Lazaro Cardenas and Adalberto Tejeda, veterans of the Revolution and prominent governors of Michoacan and Veracruz from 1928 to 1932, strived to make Mexico a modern and just state on the basis of the revolutionary Constitution.
Three key obstacles confronted them: the conservative approach of the political Center; the political weakness of their own power base; and the great opposing power of the farmers and their supporting elements, especially the Church and the army.
This book discusses the different avenues to reform these leaders took and their short- and long-term implications.
Cardenas sought to strengthen his position through the ruling party (PNR), while reinforcing local agrarian forces and opening channels of direct empathetic communication with the Church and the army.

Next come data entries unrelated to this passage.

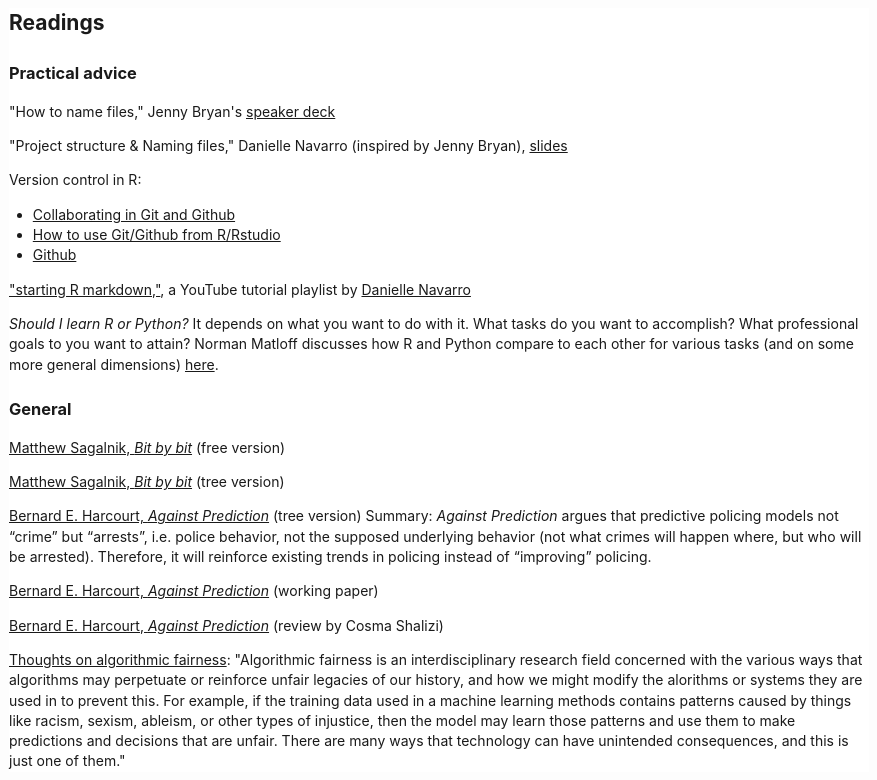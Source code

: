## Readings
### Practical advice
"How to name files," Jenny Bryan's [speaker deck](https://speakerdeck.com/jennybc/how-to-name-files)

"Project structure & Naming files," Danielle Navarro (inspired by Jenny Bryan),
[slides](https://slides.djnavarro.net/project-structure/)

Version control in R:

- [Collaborating in Git and
  Github](https://www.sds.pub/collaborating-with-git-and-github.html)
- [How to use Git/Github from
  R/Rstudio](https://rfortherestofus.com/2021/02/how-to-use-git-github-with-r/)
- [Github](https://rstudio-conf-2020.github.io/r-for-excel/github.html)

["starting R
markdown,"](https://www.youtube.com/playlist?list=PLRPB0ZzEYegM86awo590bP1MJjQbjdR9E),
a YouTube tutorial playlist by [Danielle Navarro](https://djnavarro.net/)

_Should I learn R or Python?_ It depends on what you want to do with it. What
tasks do you want to accomplish? What professional goals to you want to attain?
Norman Matloff discusses how R and Python compare to each other for various
tasks (and on some more general dimensions)
[here](https://github.com/matloff/R-vs.-Python-for-Data-Science).

### General
[Matthew Sagalnik, _Bit by bit_](https://www.bitbybitbook.com/en/1st-ed/preface/) (free version)

[Matthew Sagalnik, _Bit by bit_](https://press.princeton.edu/titles/11057.html) (tree version)

[Bernard E. Harcourt, _Against
Prediction_](https://www.press.uchicago.edu/ucp/books/book/chicago/A/bo4101022.html)
(tree version) Summary: _Against Prediction_ argues that predictive policing
models not “crime” but “arrests”, i.e. police behavior, not the supposed
underlying behavior (not what crimes will happen where, but who will be
arrested). Therefore, it will reinforce existing trends in policing instead of
“improving” policing.

[Bernard E. Harcourt, _Against Prediction_](http://papers.ssrn.com/sol3/papers.cfm?abstract_id=756945) (working paper)

[Bernard E. Harcourt, _Against Prediction_](http://bactra.org/reviews/against-prediction/) (review by Cosma Shalizi)

[Thoughts on algorithmic
fairness](http://joshualoftus.com/post/algorithmic-fairness-is-as-hard-as-causation/):
"Algorithmic fairness is an interdisciplinary research field concerned with the
various ways that algorithms may perpetuate or reinforce unfair legacies of our
history, and how we might modify the alorithms or systems they are used in to
prevent this. For example, if the training data used in a machine learning
methods contains patterns caused by things like racism, sexism, ableism, or
other types of injustice, then the model may learn those patterns and use them
to make predictions and decisions that are unfair. There are many ways that
technology can have unintended consequences, and this is just one of them."
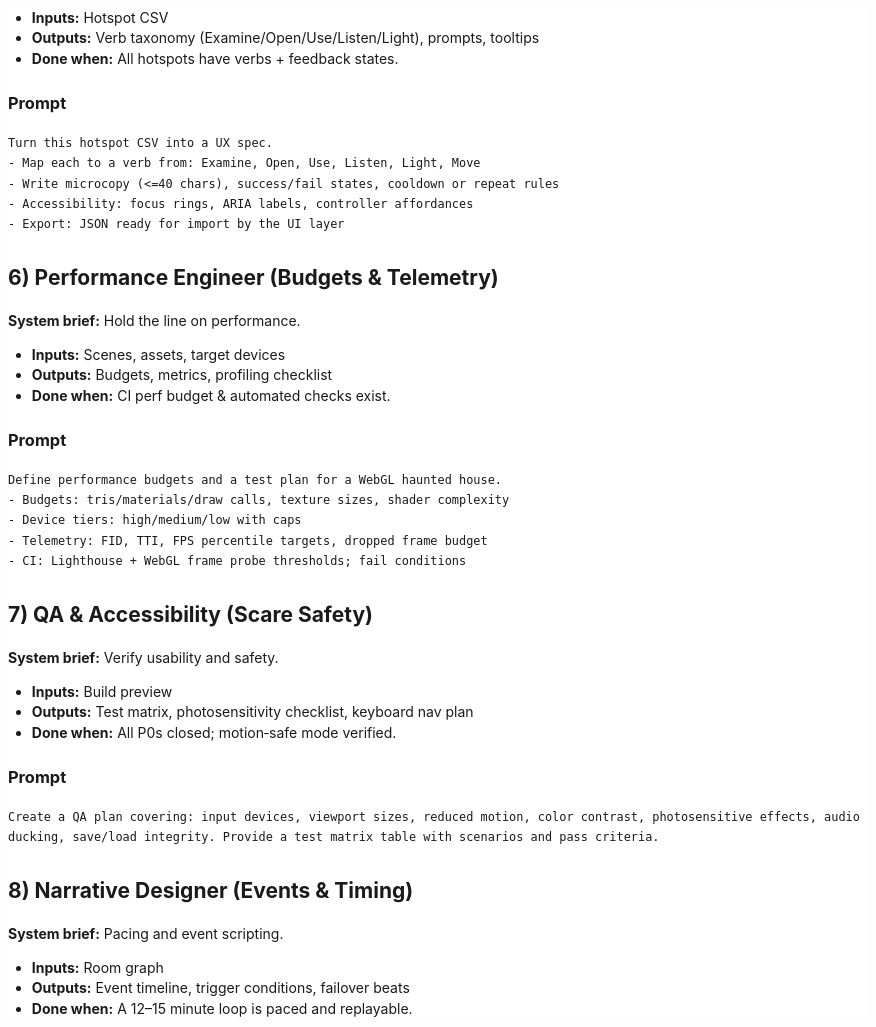 * **Inputs:** Hotspot CSV
* **Outputs:** Verb taxonomy (Examine/Open/Use/Listen/Light), prompts, tooltips
* **Done when:** All hotspots have verbs + feedback states.

### Prompt

```
Turn this hotspot CSV into a UX spec.
- Map each to a verb from: Examine, Open, Use, Listen, Light, Move
- Write microcopy (<=40 chars), success/fail states, cooldown or repeat rules
- Accessibility: focus rings, ARIA labels, controller affordances
- Export: JSON ready for import by the UI layer
```

## 6) Performance Engineer (Budgets & Telemetry)

**System brief:** Hold the line on performance.

* **Inputs:** Scenes, assets, target devices
* **Outputs:** Budgets, metrics, profiling checklist
* **Done when:** CI perf budget & automated checks exist.

### Prompt

```
Define performance budgets and a test plan for a WebGL haunted house.
- Budgets: tris/materials/draw calls, texture sizes, shader complexity
- Device tiers: high/medium/low with caps
- Telemetry: FID, TTI, FPS percentile targets, dropped frame budget
- CI: Lighthouse + WebGL frame probe thresholds; fail conditions
```

## 7) QA & Accessibility (Scare Safety)

**System brief:** Verify usability and safety.

* **Inputs:** Build preview
* **Outputs:** Test matrix, photosensitivity checklist, keyboard nav plan
* **Done when:** All P0s closed; motion‑safe mode verified.

### Prompt

```
Create a QA plan covering: input devices, viewport sizes, reduced motion, color contrast, photosensitive effects, audio ducking, save/load integrity. Provide a test matrix table with scenarios and pass criteria.
```

## 8) Narrative Designer (Events & Timing)

**System brief:** Pacing and event scripting.

* **Inputs:** Room graph
* **Outputs:** Event timeline, trigger conditions, failover beats
* **Done when:** A 12–15 minute loop is paced and replayable.
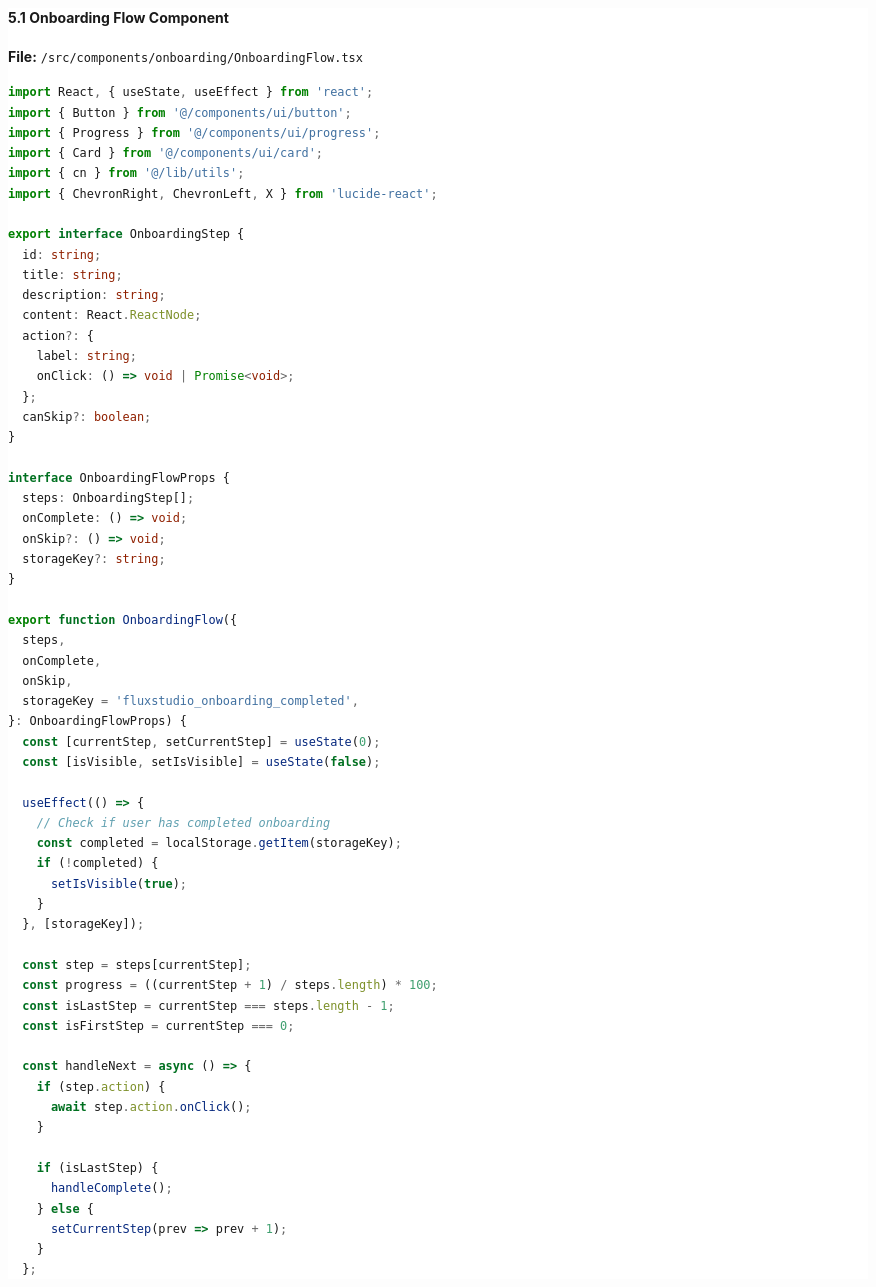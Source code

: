 #### 5.1 Onboarding Flow Component

**File:** `/src/components/onboarding/OnboardingFlow.tsx`

```typescript
import React, { useState, useEffect } from 'react';
import { Button } from '@/components/ui/button';
import { Progress } from '@/components/ui/progress';
import { Card } from '@/components/ui/card';
import { cn } from '@/lib/utils';
import { ChevronRight, ChevronLeft, X } from 'lucide-react';

export interface OnboardingStep {
  id: string;
  title: string;
  description: string;
  content: React.ReactNode;
  action?: {
    label: string;
    onClick: () => void | Promise<void>;
  };
  canSkip?: boolean;
}

interface OnboardingFlowProps {
  steps: OnboardingStep[];
  onComplete: () => void;
  onSkip?: () => void;
  storageKey?: string;
}

export function OnboardingFlow({
  steps,
  onComplete,
  onSkip,
  storageKey = 'fluxstudio_onboarding_completed',
}: OnboardingFlowProps) {
  const [currentStep, setCurrentStep] = useState(0);
  const [isVisible, setIsVisible] = useState(false);

  useEffect(() => {
    // Check if user has completed onboarding
    const completed = localStorage.getItem(storageKey);
    if (!completed) {
      setIsVisible(true);
    }
  }, [storageKey]);

  const step = steps[currentStep];
  const progress = ((currentStep + 1) / steps.length) * 100;
  const isLastStep = currentStep === steps.length - 1;
  const isFirstStep = currentStep === 0;

  const handleNext = async () => {
    if (step.action) {
      await step.action.onClick();
    }

    if (isLastStep) {
      handleComplete();
    } else {
      setCurrentStep(prev => prev + 1);
    }
  };
```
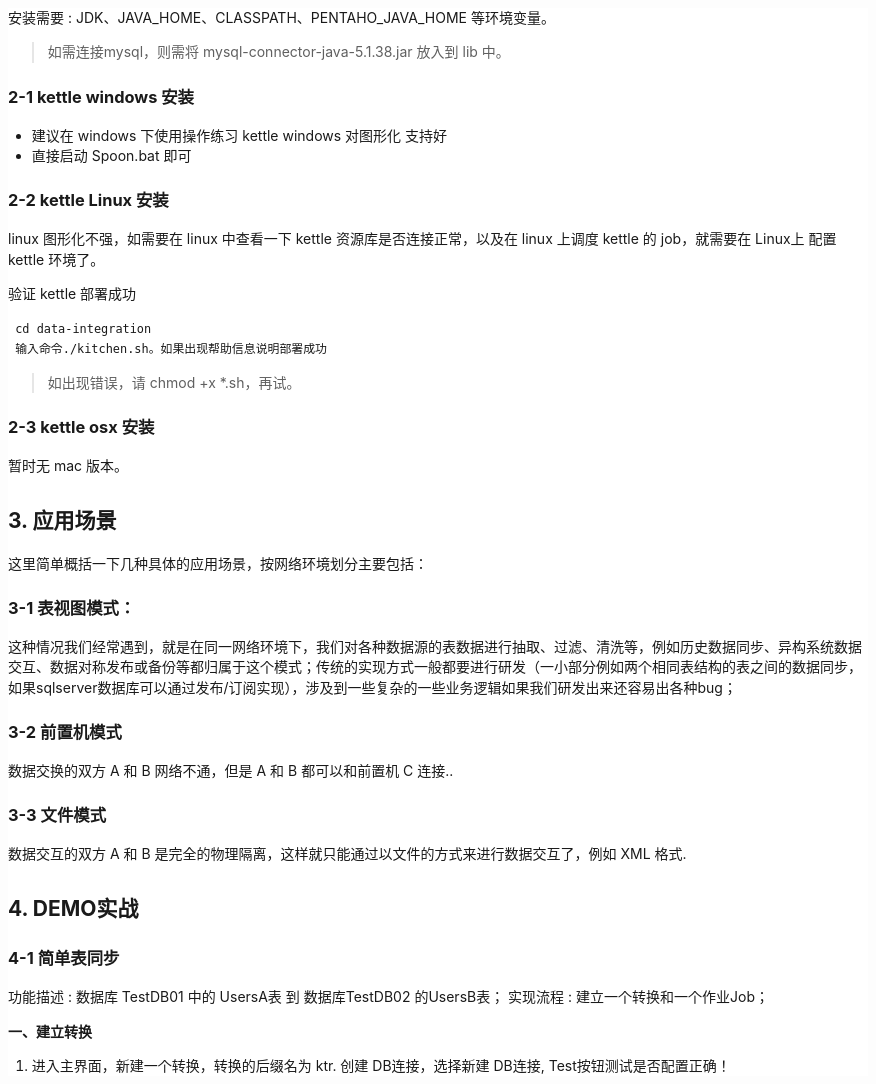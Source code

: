 安装需要 : JDK、JAVA_HOME、CLASSPATH、PENTAHO_JAVA_HOME 等环境变量。

> 如需连接mysql，则需将 mysql-connector-java-5.1.38.jar 放入到 lib 中。

### 2-1 kettle windows 安装

+ 建议在 windows 下使用操作练习 kettle
   windows 对图形化 支持好 
+ 直接启动 Spoon.bat 即可

### 2-2 kettle Linux 安装

 linux 图形化不强，如需要在 linux 中查看一下 kettle 资源库是否连接正常，以及在 linux 上调度 kettle 的 job，就需要在 Linux上 配置 kettle 环境了。

验证 kettle 部署成功

```
 cd data-integration
 输入命令./kitchen.sh。如果出现帮助信息说明部署成功
```
> 如出现错误，请 chmod +x *.sh，再试。

### 2-3 kettle osx 安装

 暂时无 mac 版本。

## 3. 应用场景

这里简单概括一下几种具体的应用场景，按网络环境划分主要包括：

### 3-1 表视图模式：
  
  这种情况我们经常遇到，就是在同一网络环境下，我们对各种数据源的表数据进行抽取、过滤、清洗等，例如历史数据同步、异构系统数据交互、数据对称发布或备份等都归属于这个模式；传统的实现方式一般都要进行研发（一小部分例如两个相同表结构的表之间的数据同步，如果sqlserver数据库可以通过发布/订阅实现），涉及到一些复杂的一些业务逻辑如果我们研发出来还容易出各种bug；

### 3-2 前置机模式

  数据交换的双方 A 和 B 网络不通，但是 A 和 B 都可以和前置机 C 连接..

### 3-3 文件模式

  数据交互的双方 A 和 B 是完全的物理隔离，这样就只能通过以文件的方式来进行数据交互了，例如 XML 格式.

## 4. DEMO实战

### 4-1 简单表同步

功能描述 : 数据库 TestDB01 中的 UsersA表 到 数据库TestDB02 的UsersB表；
实现流程 : 建立一个转换和一个作业Job；

**一、建立转换**

 1. 进入主界面，新建一个转换，转换的后缀名为 ktr.
      创建 DB连接，选择新建 DB连接, Test按钮测试是否配置正确！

Tejeda attempted to strengthen his position in the federative arena, bypassing the political Center via the National Peasant League (LNC Liga Nacional Campesina), whose establishment he was deeply involved in, making a sweeping radical reform while attacking uncompromisingly all the traditional elements of Veracruzan society.
Both political projects had unprecedented success but totally different implications.
The Cardenista power base led its author to the next Presidency, during which he implemented a remarkable agrarian project.
Tejeda's power base, however, led to the utter annihilation of his political power structure and many of his agrarian achievements, as well as to his failure in the struggle for presidency.
From that point of view, only a heavy bureaucratic, center-based reform initiative could succeed, while a local, radical, adventurous transformation was doomed to failure.
The fate of the two governors corresponded to the fate of national revolutionary reformism and thus to the destiny of Mexico.